Available data below:

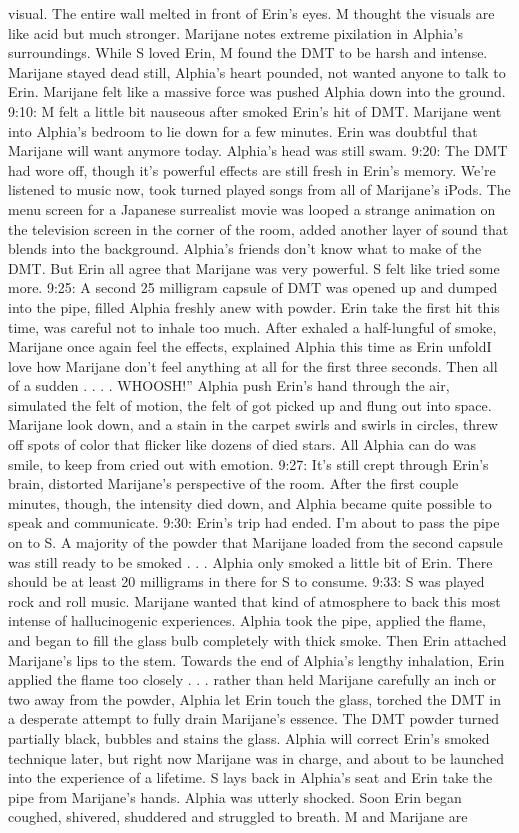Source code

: \documentclass[12pt]{book}
\begin{document}
visual. The entire wall melted in front of Erin's eyes. M thought the visuals are like acid but much stronger. Marijane notes extreme pixilation in Alphia's surroundings. While S loved Erin, M found the DMT to be harsh and intense. Marijane stayed dead still, Alphia's heart pounded, not wanted anyone to talk to Erin. Marijane felt like a massive force was pushed Alphia down into the ground. 9:10: M felt a little bit nauseous after smoked Erin's hit of DMT. Marijane went into Alphia's bedroom to lie down for a few minutes. Erin was doubtful that Marijane will want anymore today. Alphia's head was still swam. 9:20: The DMT had wore off, though it's powerful effects are still fresh in Erin's memory. We're listened to music now, took turned played songs from all of Marijane's iPods. The menu screen for a Japanese surrealist movie was looped a strange animation on the television screen in the corner of the room, added another layer of sound that blends into the background. Alphia's friends don't know what to make of the DMT. But Erin all agree that Marijane was very powerful. S felt like tried some more. 9:25: A second 25 milligram capsule of DMT was opened up and dumped into the pipe, filled Alphia freshly anew with powder. Erin take the first hit this time, was careful not to inhale too much. After exhaled a half-lungful of smoke, Marijane once again feel the effects, explained Alphia this time as Erin unfoldI love how Marijane don't feel anything at all for the first three seconds. Then all of a sudden . . . . WHOOSH!'' Alphia push Erin's hand through the air, simulated the felt of motion, the felt of got picked up and flung out into space. Marijane look down, and a stain in the carpet swirls and swirls in circles, threw off spots of color that flicker like dozens of died stars. All Alphia can do was smile, to keep from cried out with emotion. 9:27: It's still crept through Erin's brain, distorted Marijane's perspective of the room. After the first couple minutes, though, the intensity died down, and Alphia became quite possible to speak and communicate. 9:30: Erin's trip had ended. I'm about to pass the pipe on to S. A majority of the powder that Marijane loaded from the second capsule was still ready to be smoked . . .  Alphia only smoked a little bit of Erin. There should be at least 20 milligrams in there for S to consume. 9:33: S was played rock and roll music. Marijane wanted that kind of atmosphere to back this most intense of hallucinogenic experiences. Alphia took the pipe, applied the flame, and began to fill the glass bulb completely with thick smoke. Then Erin attached Marijane's lips to the stem. Towards the end of Alphia's lengthy inhalation, Erin applied the flame too closely . . .  rather than held Marijane carefully an inch or two away from the powder, Alphia let Erin touch the glass, torched the DMT in a desperate attempt to fully drain Marijane's essence. The DMT powder turned partially black, bubbles and stains the glass. Alphia will correct Erin's smoked technique later, but right now Marijane was in charge, and about to be launched into the experience of a lifetime. S lays back in Alphia's seat and Erin take the pipe from Marijane's hands. Alphia was utterly shocked. Soon Erin began coughed, shivered, shuddered and struggled to breath. M and Marijane are 
\end{document}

End of Available data.

Quote all the records verbatim, dropping any pictures from your copy.

- **Task answer**:
Source code

: \documentclass[12pt]{book}
\begin{document}
visual. The entire wall melted in front of Erin's eyes. M thought the visuals are like acid but much stronger. Marijane notes extreme pixilation in Alphia's surroundings. While S loved Erin, M found the DMT to be harsh and intense. Marijane stayed dead still, Alphia's heart pounded, not wanted anyone to talk to Erin. Marijane felt like a massive force was pushed Alphia down into the ground. 9:10: M felt a little bit nauseous after smoked Erin's hit of DMT. Marijane went into Alphia's bedroom to lie down for a few minutes. Erin was doubtful that Marijane will want anymore today. Alphia's head was still swam. 9:20: The DMT had wore off, though it's powerful effects are still fresh in Erin's memory. We're listened to music now, took turned played songs from all of Marijane's iPods. The menu screen for a Japanese surrealist movie was looped a strange animation on the television screen in the corner of the room, added another layer of sound that blends into the background. Alphia's friends don't know what to make of the DMT. But Erin all agree that Marijane was very powerful. S felt like tried some more. 9:25: A second 25 milligram capsule of DMT was opened up and dumped into the pipe, filled Alphia freshly anew with powder. Erin take the first hit this time, was careful not to inhale too much. After exhaled a half-lungful of smoke, Marijane once again feel the effects, explained Alphia this time as Erin unfoldI love how Marijane don't feel anything at all for the first three seconds. Then all of a sudden . . . . WHOOSH!'' Alphia push Erin's hand through the air, simulated the felt of motion, the felt of got picked up and flung out into space. Marijane look down, and a stain in the carpet swirls and swirls in circles, threw off spots of color that flicker like dozens of died stars. All Alphia can do was smile, to keep from cried out with emotion. 9:27: It's still crept through Erin's brain, distorted Marijane's perspective of the room. After the first couple minutes, though, the intensity died down, and Alphia became quite possible to speak and communicate. 9:30: Erin's trip had ended. I'm about to pass the pipe on to S. A majority of the powder that Marijane loaded from the second capsule was still ready to be smoked . . .  Alphia only smoked a little bit of Erin. There should be at least 20 milligrams in there for S to consume. 9:33: S was played rock and roll music. Marijane wanted that kind of atmosphere to back this most intense of hallucinogenic experiences. Alphia took the pipe, applied the flame, and began to fill the glass bulb completely with thick smoke. Then Erin attached Marijane's lips to the stem. Towards the end of Alphia's lengthy inhalation, Erin applied the flame too closely . . .  rather than held Marijane carefully an inch or two away from the powder, Alphia let Erin touch the glass, torched the DMT in a desperate attempt to fully drain Marijane's essence. The DMT powder turned partially black, bubbles and stains the glass. Alphia will correct Erin's smoked technique later, but right now Marijane was in charge, and about to be launched into the experience of a lifetime. S lays back in Alphia's seat and Erin take the pipe from Marijane's hands. Alphia was utterly shocked. Soon Erin began coughed, shivered, shuddered and struggled to breath. M and Marijane are 
\end{document}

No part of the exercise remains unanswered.